Oh well, back to the hunt....

2 comments:

Anonymous said...

Michael:

I feel your pain. I once spent several days looking for a list of the types of artillery used in a certain expedition, and like you, began to wonder if I had just dreamed it all up. I'm cursed with what I guess is a semi-photographic memory. I could remember the length of the piece, the side of the page it was on, and even the color of the highlighter I had used to mark it, but I couldn't remember the source. I looked through mountains of paper; of course, it was on one of the last sources I had to check.
Not a pleasant experience. Good luck!

Randy

Anonymous said...

Michael,

I hate it when you can't find an item you know you have in your mounds of research.

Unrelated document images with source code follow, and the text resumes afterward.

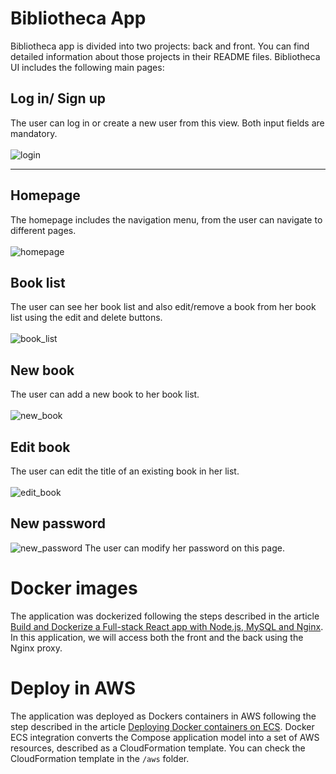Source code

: # Bibliotheca App

Bibliotheca app is divided into two projects: back and front. You can find detailed information about those projects in their README files.
Bibliotheca UI includes the following main pages:

## Log in/ Sign up
The user can log in or create a new user from this view. Both input fields are mandatory.<br><br>
![login](https://user-images.githubusercontent.com/6905544/213213991-260ba1b9-8e05-46b7-a030-0b48472881e5.JPG)

---

## Homepage
The homepage includes the navigation menu, from the user can navigate to different pages.<br><br>
![homepage](https://user-images.githubusercontent.com/6905544/213212729-22177711-107e-4546-9c5e-321ed464ca8d.JPG)

## Book list

The user can see her book list and also edit/remove a book from her book list using the edit and delete buttons.<br><br>
![book_list](https://user-images.githubusercontent.com/6905544/213212943-781d7041-ecfb-4589-8803-a6275e841c41.JPG)

## New book

The user can add a new book to her book list.<br><br>
![new_book](https://user-images.githubusercontent.com/6905544/213214622-9afd3da5-5ddd-4f2c-bdf3-604062942ca6.JPG)


## Edit book
The user can edit the title of an existing book in her list.<br><br>
![edit_book](https://user-images.githubusercontent.com/6905544/213214766-4e9c0225-e1f8-4a2b-a7b9-940b98b4971c.JPG)

## New password
![new_password](https://user-images.githubusercontent.com/6905544/213663829-f62b4360-9ee8-4f9a-84b1-6699c20ff90b.JPG)
The user can modify her password on this page.

# Docker images

The application was dockerized following the steps described in the article [Build and Dockerize a Full-stack React app with Node.js, MySQL and Nginx](https://www.section.io/engineering-education/build-and-dockerize-a-full-stack-react-app-with-nodejs-and-nginx/).
In this application, we will access both the front and the back using the Nginx proxy.

# Deploy in AWS

The application was deployed as Dockers containers in AWS following the step described in the article [Deploying Docker containers on ECS](https://docs.docker.com/cloud/ecs-integration/). Docker ECS integration converts the Compose application model into a set of AWS resources, described as a CloudFormation template. You can check the CloudFormation template in the `/aws` folder.

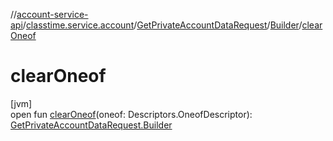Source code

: //[account-service-api](../../../../index.md)/[classtime.service.account](../../index.md)/[GetPrivateAccountDataRequest](../index.md)/[Builder](index.md)/[clearOneof](clear-oneof.md)

# clearOneof

[jvm]\
open fun [clearOneof](clear-oneof.md)(oneof: Descriptors.OneofDescriptor): [GetPrivateAccountDataRequest.Builder](index.md)
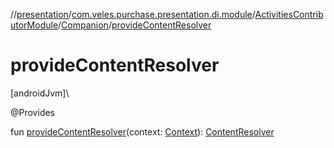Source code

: //[presentation](../../../../index.md)/[com.veles.purchase.presentation.di.module](../../index.md)/[ActivitiesContributorModule](../index.md)/[Companion](index.md)/[provideContentResolver](provide-content-resolver.md)

# provideContentResolver

[androidJvm]\

@Provides

fun [provideContentResolver](provide-content-resolver.md)(context: [Context](https://developer.android.com/reference/kotlin/android/content/Context.html)): [ContentResolver](https://developer.android.com/reference/kotlin/android/content/ContentResolver.html)
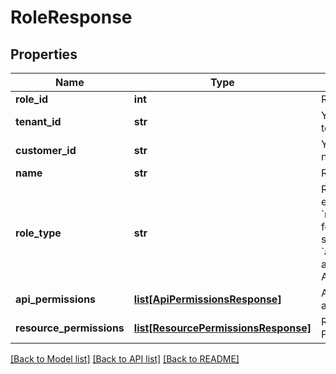 # RoleResponse

## Properties
Name | Type | Description | Notes
------------ | ------------- | ------------- | -------------
**role_id** | **int** | Role&#x27;s id | 
**tenant_id** | **str** | Your customer tenant id | 
**customer_id** | **str** | Your customer number | 
**name** | **str** | Role Name | 
**role_type** | **str** | Role type can be either &#x60;resourcePermission&#x60; for accessing specific resources or &#x60;apiPermission&#x60; for accessing specific API endpoints. | 
**api_permissions** | [**list[ApiPermissionsResponse]**](ApiPermissionsResponse.md) | API Permissions array | 
**resource_permissions** | [**list[ResourcePermissionsResponse]**](ResourcePermissionsResponse.md) | Resource Permissions array | 

[[Back to Model list]](../README.md#documentation-for-models) [[Back to API list]](../README.md#documentation-for-api-endpoints) [[Back to README]](../README.md)

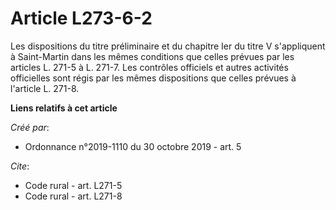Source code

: # Article L273-6-2 

Les dispositions du titre préliminaire et du chapitre Ier du titre V s'appliquent à Saint-Martin dans les mêmes conditions
que celles prévues par les articles L. 271-5 à L. 271-7. Les contrôles officiels et autres activités officielles sont régis
par les mêmes dispositions que celles prévues à l'article L. 271-8.

**Liens relatifs à cet article**

_Créé par_:

  - Ordonnance n°2019-1110 du 30 octobre 2019 - art. 5

_Cite_:

  - Code rural - art. L271-5
  - Code rural - art. L271-8
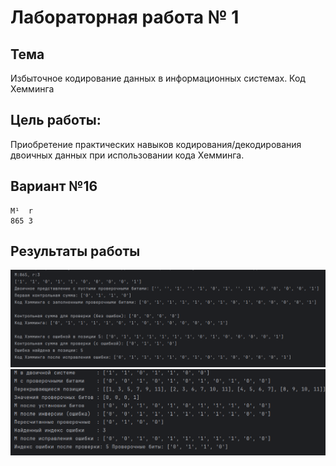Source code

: # Лабораторная работа № 1

## Тема
Избыточное кодирование данных в информационных системах.
Код Хемминга

## Цель работы:
Приобретение практических навыков кодирования/декодирования двоичных данных при использовании кода Хемминга.

## Вариант №16
    М¹	r
	865	3


## Результаты работы
![Результат работы №1](../../images/image1_1.png)
![Результат работы №2](../../images/image1_2.png)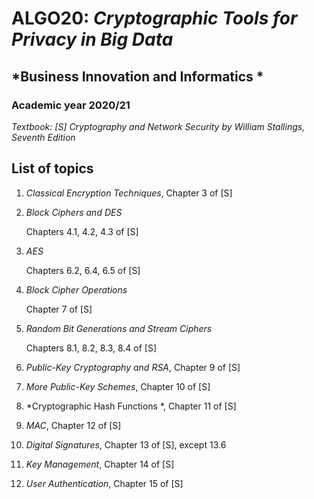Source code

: # ALGO20: *Cryptographic Tools for Privacy in Big Data* #
## *Business Innovation and Informatics * ##
### Academic year 2020/21 ###

*Textbook: [S] Cryptography and Network Security by William Stallings, Seventh Edition*


## List of topics ##

1. *Classical Encryption Techniques*, Chapter 3 of [S]

2. *Block Ciphers and DES*

    Chapters 4.1, 4.2, 4.3 of [S]

3. *AES*

    Chapters 6.2, 6.4, 6.5 of [S]

4. *Block Cipher Operations*

    Chapter 7 of [S]

5. *Random Bit Generations and Stream Ciphers*

    Chapters 8.1, 8.2, 8.3, 8.4 of [S]

6. *Public-Key Cryptography and RSA*, Chapter 9 of [S]

7. *More Public-Key Schemes*, Chapter 10 of [S]

8. *Cryptographic Hash Functions *, Chapter 11 of [S]

9. *MAC*, Chapter 12 of [S]

10. *Digital Signatures*, Chapter 13 of [S], except 13.6

11. *Key Management*, Chapter 14 of [S]

12. *User Authentication*, Chapter 15 of [S]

I was sharing a story with Donny Taylor one day at Wyse Fork, ref:
COL Shaw of the 54th Mass Infantry and how his sword was recovered in a NC home by Union Soldiers after Sherman's departure of Goldsboro. I discovered the written story during my research for No Such Army... and had tabled it for later since it was post Averasboro.

Well, it took me several weeks, but I discoverd the copy I had made. What a relief.